One of my all-time favorite sports movies, The Natural, staring Robert Redford, who plays an over-the-hill rookie baseball player ranked No. 6 on ESPN’s list. The seventh spot was awarded to Chariots of Fire, which was followed by another one of my favorites, Jerry Maguire, starring Tom Cruise, who plays a down-and-out sports agent. Everyone’s favorite racehorse Seabiscuit and the unforgettable Walt Disney classic Remember the Titans made up the Top 10.
I don’t have a problem agreeing with ESPN’s Top 10 sports movies. I’ve seen most of them and they were all great movies that I could watch over and over again. Many of them I’ve already watched repeatedly.
As for the next 10, I would have made my selections differently.
A League of Their Own, which featured one of Tom Hanks’ best performances, was chosen as No. 11 on the list. Eight Men Out, White Men Can’t Jump, Major League and Tin Cup followed suit.
Of the above five mentioned movies, I believe Eight Men Out and White Men Can’t Jump don’t have any business being included in this elite list. There are several movies that surpassed them in the box office and should have been included in this list. I will share later.
Billy Crystal’s directing debut 61* documenting the lives of Roger Maris and Mickey Mantle ranked 16th followed by The Hurricane, the all-time greatest pool hall movie The Color of Money, Finding Forrester and The Rookie. Again, I disagreed with ESPN’s judges, but this time only with Finding Forrester.
The final five movies in the countdown included Ali, Bend it Like Beckham, Cobb, Rudy and Searching for Bobby Fischer. This I believe was the worst selecting the judges made. The only movie in this list worthy of the Top 25 was Rudy. The rest were good, but not great.
The judges should have attempted to include every sport in their list if they were going to include a movie about a child prodigy chess player. If they had looked to every sport they would have realized they left out one of my all-time favorites 8 Seconds, starring Luke Perry, who played World Champion bull rider Lane Frost. With all the cowboys and cowgirls throughout Butler County, I’m sure I’m not the only one.
Any movie that is based on a true story and had average directing should have been considered for the elite list. 8 Seconds should have been in the place of Eight Men Out.

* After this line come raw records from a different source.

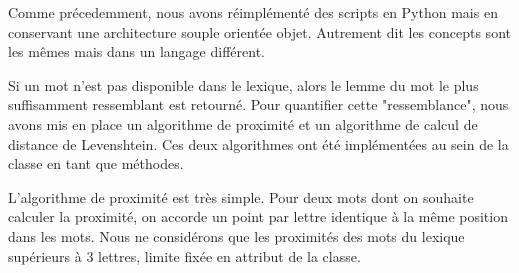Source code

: \documentclass{article}
\begin{document}
Comme précedemment, nous avons réimplémenté des scripts en Python mais en conservant une architecture souple orientée objet. Autrement dit les concepts sont les mêmes mais dans un langage différent.

Si un mot n'est pas disponible dans le lexique, alors le lemme du mot le plus suffisamment ressemblant est retourné. Pour quantifier cette "ressemblance", nous avons mis en place un algorithme de proximité et un algorithme de calcul de distance de Levenshtein. Ces deux algorithmes ont été implémentées au sein de la classe en tant que méthodes.

L'algorithme de proximité est très simple. Pour deux mots dont on souhaite calculer la proximité, on accorde un point par lettre identique à la même position dans les mots. Nous ne considérons que les proximités des mots du lexique supérieurs à 3 lettres, limite fixée en attribut de la classe.

\end{document}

Another movie that I believe was overlooked is Days of Thunder. To my knowledge it is the only movie that depicts NASCAR drivers’ ways of life and Tom Cruise, Robert Duval and Randy Quaid did great jobs with their roles. This movie could have easily replaced White Men Can’t Jump on ESPN’s list.
When it comes to golfing movies, I make sure to rent them and make my opinion known. Even though Tin Cup was a good movie about a deadbeat golfing pro that tries to make it big, The Legend of Bagger Vance far exceeded it.
The other two movies I believe should have been included are The Sandlot and The Babe. The Sandlot was a lot better children’s movie than Bend it Like Beckham and when it comes to baseball greats, watching a movie about Babe Ruth is much better than Ty Cobb.